YOUR INSTRUCTIONS >>
Transcribe the whole listing below without changing a word, but leave out every image.

+++ EXCERPTED DATA +++

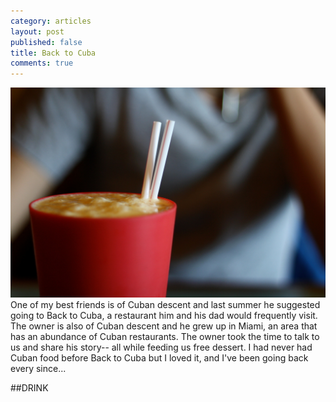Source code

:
 ```yaml
---
category: articles
layout: post
published: false
title: Back to Cuba
comments: true
---
```


![BacktoCubaDrink.jpg](/images/BacktoCubaDrink.jpg)
One of my best friends is of Cuban descent and last summer he suggested going to Back to Cuba, a restaurant him and his dad would frequently visit. The owner is also of Cuban descent and he grew up in Miami, an area that has an abundance of Cuban restaurants. The owner took the time to talk to us and share his story-- all while feeding us free dessert. I had never had Cuban food before Back to Cuba but I loved it, and I've been going back every since...

##DRINK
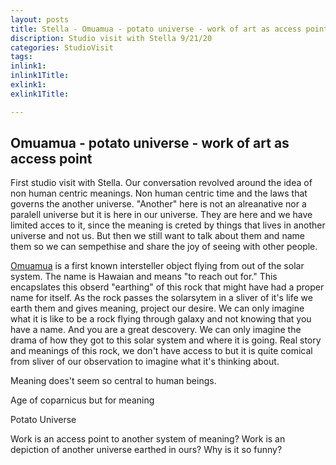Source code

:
 ```yaml
---
layout: posts
title: Stella - Omuamua - potato universe - work of art as access point
discription: Studio visit with Stella 9/21/20
categories: StudioVisit
tags: 
inlink1: 
inlink1Title:
exlink1: 
exlink1Title: 

---
```



## Omuamua - potato universe - work of art as access point


First studio visit with Stella. Our conversation revolved around the idea of non human centric meanings. Non human centric time and the laws that governs the another universe. "Another" here is not an alreanative nor a paralell universe but it is here in our universe. They are here and we have limited acces to it, since the meaning is creted by things that lives in another universe and not us. But then we still want to talk about them and name them so we can sempethise and share the joy of seeing with other people.

[Omuamua](https://en.wikipedia.org/wiki/%CA%BBOumuamua) is a first known intersteller object flying from out of the solar system. The name is Hawaian and means "to reach out for." This encapslates this obserd "earthing" of this rock that might have had a proper name for itself. As the rock passes the solarsytem in a sliver of it's life we earth them and gives meaning, project our desire. We can only imagine what it is like to be a rock flying through galaxy and not knowing that you have a name. And you are a great descovery. We can only imagine the drama of how they got to this solar system and where it is going. Real story and meanings of this rock, we don't have access to but it is quite comical from sliver of our observation to imagine what it's thinking about. 

Meaning does't seem so central to human beings. 

Age of coparnicus but for meaning

Potato Universe


Work is an access point to another system of meaning? 
Work is an depiction of another universe earthed in ours?
Why is it so funny?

+++

TASK SOLUTION >>
Source code

:
 ```yaml
---
category: articles
layout: post
published: false
title: Back to Cuba
comments: true
---
```


![BacktoCubaDrink.jpg](/images/BacktoCubaDrink.jpg)
One of my best friends is of Cuban descent and last summer he suggested going to Back to Cuba, a restaurant him and his dad would frequently visit. The owner is also of Cuban descent and he grew up in Miami, an area that has an abundance of Cuban restaurants. The owner took the time to talk to us and share his story-- all while feeding us free dessert. I had never had Cuban food before Back to Cuba but I loved it, and I've been going back every since...

##DRINK
Source code

:
 ```yaml
---
layout: posts
title: Stella - Omuamua - potato universe - work of art as access point
discription: Studio visit with Stella 9/21/20
categories: StudioVisit
tags: 
inlink1: 
inlink1Title:
exlink1: 
exlink1Title: 

---
```



## Omuamua - potato universe - work of art as access point


First studio visit with Stella. Our conversation revolved around the idea of non human centric meanings. Non human centric time and the laws that governs the another universe. "Another" here is not an alreanative nor a paralell universe but it is here in our universe. They are here and we have limited acces to it, since the meaning is creted by things that lives in another universe and not us. But then we still want to talk about them and name them so we can sempethise and share the joy of seeing with other people.

[Omuamua](https://en.wikipedia.org/wiki/%CA%BBOumuamua) is a first known intersteller object flying from out of the solar system. The name is Hawaian and means "to reach out for." This encapslates this obserd "earthing" of this rock that might have had a proper name for itself. As the rock passes the solarsytem in a sliver of it's life we earth them and gives meaning, project our desire. We can only imagine what it is like to be a rock flying through galaxy and not knowing that you have a name. And you are a great descovery. We can only imagine the drama of how they got to this solar system and where it is going. Real story and meanings of this rock, we don't have access to but it is quite comical from sliver of our observation to imagine what it's thinking about. 

Meaning does't seem so central to human beings. 

Age of coparnicus but for meaning

Potato Universe


Work is an access point to another system of meaning? 
Work is an depiction of another universe earthed in ours?
Why is it so funny?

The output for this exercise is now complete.